The AUD/CHF currency pair, which expresses the value of the Australian dollar in terms of the Swiss franc, tends to push higher on the back of positive global risk sentiment. When global markets are constructive, pricing in economic growth and stability, commodity currencies such as AUD usually strengthen against safe-haven currencies like CHF.
While AUD/CHF collapsed in Q1 2020, the pair was able to return to its “pre-COVID” trading range fairly quickly after significant fiscal and monetary interventions had the effect of propping up risk asset prices and pro-risk currency pairs. With oil prices still lower than at the start of the year (to the tune of approximately one third lower), net-importers of crude oil have benefited disproportionately; this includes Australia.
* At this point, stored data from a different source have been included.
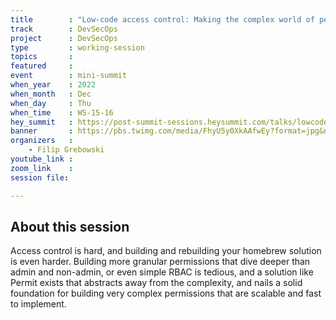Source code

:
 ```yaml
---
title        : "Low-code access control: Making the complex world of permissions approachable to everyone"
track        : DevSecOps
project      : DevSecOps
type         : working-session
topics       : 
featured     :
event        : mini-summit
when_year    : 2022
when_month   : Dec
when_day     : Thu
when_time    : WS-15-16
hey_summit   : https://post-summit-sessions.heysummit.com/talks/lowcode-access-control-making-the-complex-world-of-permissions-approachable-to-everyone/
banner       : https://pbs.twimg.com/media/FhyU5y0XkAAfwEy?format=jpg&name=medium
organizers   :
    - Filip Grebowski
youtube_link : 
zoom_link    : 
session file: 

---
```



## About this session
Access control is hard, and building and rebuilding your homebrew solution is even harder. Building more granular permissions that dive deeper than admin and non-admin, or even simple RBAC is tedious, and a solution like Permit exists that abstracts away from the complexity, and nails a solid foundation for building very complex permissions that are scalable and fast to implement.
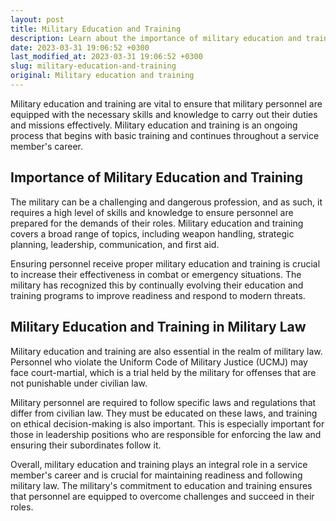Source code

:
 ```yaml
---
layout: post
title: Military Education and Training
description: Learn about the importance of military education and training for personnel and its implications in military law.
date: 2023-03-31 19:06:52 +0300
last_modified_at: 2023-03-31 19:06:52 +0300
slug: military-education-and-training
original: Military education and training
---
```


Military education and training are vital to ensure that military personnel are equipped with the necessary skills and knowledge to carry out their duties and missions effectively. Military education and training is an ongoing process that begins with basic training and continues throughout a service member's career.

## Importance of Military Education and Training

The military can be a challenging and dangerous profession, and as such, it requires a high level of skills and knowledge to ensure personnel are prepared for the demands of their roles. Military education and training covers a broad range of topics, including weapon handling, strategic planning, leadership, communication, and first aid.

Ensuring personnel receive proper military education and training is crucial to increase their effectiveness in combat or emergency situations. The military has recognized this by continually evolving their education and training programs to improve readiness and respond to modern threats.

## Military Education and Training in Military Law

Military education and training are also essential in the realm of military law. Personnel who violate the Uniform Code of Military Justice (UCMJ) may face court-martial, which is a trial held by the military for offenses that are not punishable under civilian law.

Military personnel are required to follow specific laws and regulations that differ from civilian law. They must be educated on these laws, and training on ethical decision-making is also important. This is especially important for those in leadership positions who are responsible for enforcing the law and ensuring their subordinates follow it.

Overall, military education and training plays an integral role in a service member's career and is crucial for maintaining readiness and following military law. The military's commitment to education and training ensures that personnel are equipped to overcome challenges and succeed in their roles.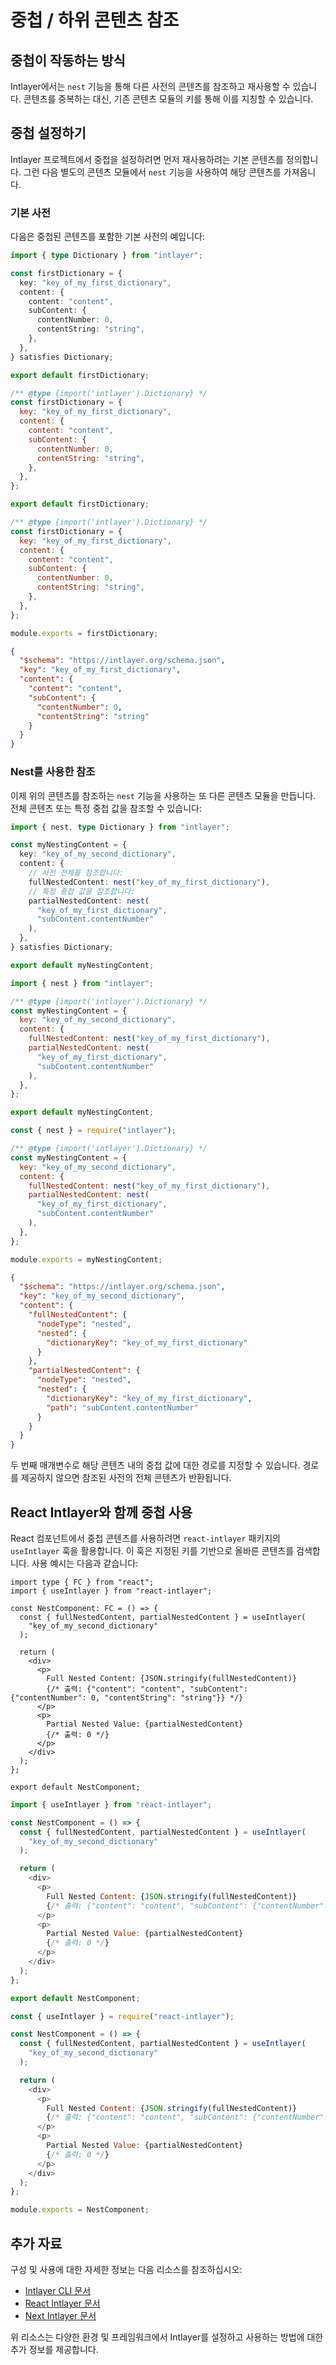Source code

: # 중첩 / 하위 콘텐츠 참조

## 중첩이 작동하는 방식

Intlayer에서는 `nest` 기능을 통해 다른 사전의 콘텐츠를 참조하고 재사용할 수 있습니다. 콘텐츠를 중복하는 대신, 기존 콘텐츠 모듈의 키를 통해 이를 지칭할 수 있습니다.

## 중첩 설정하기

Intlayer 프로젝트에서 중첩을 설정하려면 먼저 재사용하려는 기본 콘텐츠를 정의합니다. 그런 다음 별도의 콘텐츠 모듈에서 `nest` 기능을 사용하여 해당 콘텐츠를 가져옵니다.

### 기본 사전

다음은 중첩된 콘텐츠를 포함한 기본 사전의 예입니다:

```typescript fileName="firstDictionary.content.ts" contentDeclarationFormat="typescript"
import { type Dictionary } from "intlayer";

const firstDictionary = {
  key: "key_of_my_first_dictionary",
  content: {
    content: "content",
    subContent: {
      contentNumber: 0,
      contentString: "string",
    },
  },
} satisfies Dictionary;

export default firstDictionary;
```

```javascript fileName="firstDictionary.content.mjs" contentDeclarationFormat="esm"
/** @type {import('intlayer').Dictionary} */
const firstDictionary = {
  key: "key_of_my_first_dictionary",
  content: {
    content: "content",
    subContent: {
      contentNumber: 0,
      contentString: "string",
    },
  },
};

export default firstDictionary;
```

```javascript fileName="firstDictionary.content.cjs" contentDeclarationFormat="commonjs"
/** @type {import('intlayer').Dictionary} */
const firstDictionary = {
  key: "key_of_my_first_dictionary",
  content: {
    content: "content",
    subContent: {
      contentNumber: 0,
      contentString: "string",
    },
  },
};

module.exports = firstDictionary;
```

```json fileName="firstDictionary.content.json" contentDeclarationFormat="json"
{
  "$schema": "https://intlayer.org/schema.json",
  "key": "key_of_my_first_dictionary",
  "content": {
    "content": "content",
    "subContent": {
      "contentNumber": 0,
      "contentString": "string"
    }
  }
}
```

### Nest를 사용한 참조

이제 위의 콘텐츠를 참조하는 `nest` 기능을 사용하는 또 다른 콘텐츠 모듈을 만듭니다. 전체 콘텐츠 또는 특정 중첩 값을 참조할 수 있습니다:

```typescript fileName="secondDictionary.content.ts" contentDeclarationFormat="typescript"
import { nest, type Dictionary } from "intlayer";

const myNestingContent = {
  key: "key_of_my_second_dictionary",
  content: {
    // 사전 전체를 참조합니다:
    fullNestedContent: nest("key_of_my_first_dictionary"),
    // 특정 중첩 값을 참조합니다:
    partialNestedContent: nest(
      "key_of_my_first_dictionary",
      "subContent.contentNumber"
    ),
  },
} satisfies Dictionary;

export default myNestingContent;
```

```javascript fileName="secondDictionary.content.mjs" contentDeclarationFormat="esm"
import { nest } from "intlayer";

/** @type {import('intlayer').Dictionary} */
const myNestingContent = {
  key: "key_of_my_second_dictionary",
  content: {
    fullNestedContent: nest("key_of_my_first_dictionary"),
    partialNestedContent: nest(
      "key_of_my_first_dictionary",
      "subContent.contentNumber"
    ),
  },
};

export default myNestingContent;
```

```javascript fileName="secondDictionary.content.cjs" contentDeclarationFormat="commonjs"
const { nest } = require("intlayer");

/** @type {import('intlayer').Dictionary} */
const myNestingContent = {
  key: "key_of_my_second_dictionary",
  content: {
    fullNestedContent: nest("key_of_my_first_dictionary"),
    partialNestedContent: nest(
      "key_of_my_first_dictionary",
      "subContent.contentNumber"
    ),
  },
};

module.exports = myNestingContent;
```

```json fileName="secondDictionary.content.json" contentDeclarationFormat="json"
{
  "$schema": "https://intlayer.org/schema.json",
  "key": "key_of_my_second_dictionary",
  "content": {
    "fullNestedContent": {
      "nodeType": "nested",
      "nested": {
        "dictionaryKey": "key_of_my_first_dictionary"
      }
    },
    "partialNestedContent": {
      "nodeType": "nested",
      "nested": {
        "dictionaryKey": "key_of_my_first_dictionary",
        "path": "subContent.contentNumber"
      }
    }
  }
}
```

두 번째 매개변수로 해당 콘텐츠 내의 중첩 값에 대한 경로를 지정할 수 있습니다. 경로를 제공하지 않으면 참조된 사전의 전체 콘텐츠가 반환됩니다.

## React Intlayer와 함께 중첩 사용

React 컴포넌트에서 중첩 콘텐츠를 사용하려면 `react-intlayer` 패키지의 `useIntlayer` 훅을 활용합니다. 이 훅은 지정된 키를 기반으로 올바른 콘텐츠를 검색합니다. 사용 예시는 다음과 같습니다:

```tsx fileName="**/*.tsx" codeFormat="typescript"
import type { FC } from "react";
import { useIntlayer } from "react-intlayer";

const NestComponent: FC = () => {
  const { fullNestedContent, partialNestedContent } = useIntlayer(
    "key_of_my_second_dictionary"
  );

  return (
    <div>
      <p>
        Full Nested Content: {JSON.stringify(fullNestedContent)}
        {/* 출력: {"content": "content", "subContent": {"contentNumber": 0, "contentString": "string"}} */}
      </p>
      <p>
        Partial Nested Value: {partialNestedContent}
        {/* 출력: 0 */}
      </p>
    </div>
  );
};

export default NestComponent;
```

```javascript fileName="**/*.mjx" codeFormat="esm"
import { useIntlayer } from "react-intlayer";

const NestComponent = () => {
  const { fullNestedContent, partialNestedContent } = useIntlayer(
    "key_of_my_second_dictionary"
  );

  return (
    <div>
      <p>
        Full Nested Content: {JSON.stringify(fullNestedContent)}
        {/* 출력: {"content": "content", "subContent": {"contentNumber": 0, "contentString": "string"}} */}
      </p>
      <p>
        Partial Nested Value: {partialNestedContent}
        {/* 출력: 0 */}
      </p>
    </div>
  );
};

export default NestComponent;
```

```javascript fileName="**/*.cjx" codeFormat="commonjs"
const { useIntlayer } = require("react-intlayer");

const NestComponent = () => {
  const { fullNestedContent, partialNestedContent } = useIntlayer(
    "key_of_my_second_dictionary"
  );

  return (
    <div>
      <p>
        Full Nested Content: {JSON.stringify(fullNestedContent)}
        {/* 출력: {"content": "content", "subContent": {"contentNumber": 0, "contentString": "string"}} */}
      </p>
      <p>
        Partial Nested Value: {partialNestedContent}
        {/* 출력: 0 */}
      </p>
    </div>
  );
};

module.exports = NestComponent;
```

## 추가 자료

구성 및 사용에 대한 자세한 정보는 다음 리소스를 참조하십시오:

- [Intlayer CLI 문서](https://github.com/aymericzip/intlayer/blob/main/docs/ko/intlayer_cli.md)
- [React Intlayer 문서](https://github.com/aymericzip/intlayer/blob/main/docs/ko/intlayer_with_create_react_app.md)
- [Next Intlayer 문서](https://github.com/aymericzip/intlayer/blob/main/docs/ko/intlayer_with_nextjs_15.md)

위 리소스는 다양한 환경 및 프레임워크에서 Intlayer를 설정하고 사용하는 방법에 대한 추가 정보를 제공합니다.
Most recently, however, AUD/CHF is starting to soften; the pair is currently off its recent highs at the 0.67 handle (September 2020), now trading just under the 0.65 handle in October 2020.
AUD/CHF has historically been a positive-carry pair, which has meant that buying AUD in terms of CHF has enabled traders (especially those using leverage) to pocket interest income on the spread. Funding rates, especially after brokerage fees factored in, are often quite different to those short-term target rates set by central banks. Nevertheless, central bank target rates are useful proxies to start with, as these rates do ultimately feed into funding markets. The Reserve Bank of Australia’s current target is +0.25%, while the Swiss National Bank’s target is still -0.75% (negative). The spread is therefore still in favor of AUD/CHF upside by +100 basis points.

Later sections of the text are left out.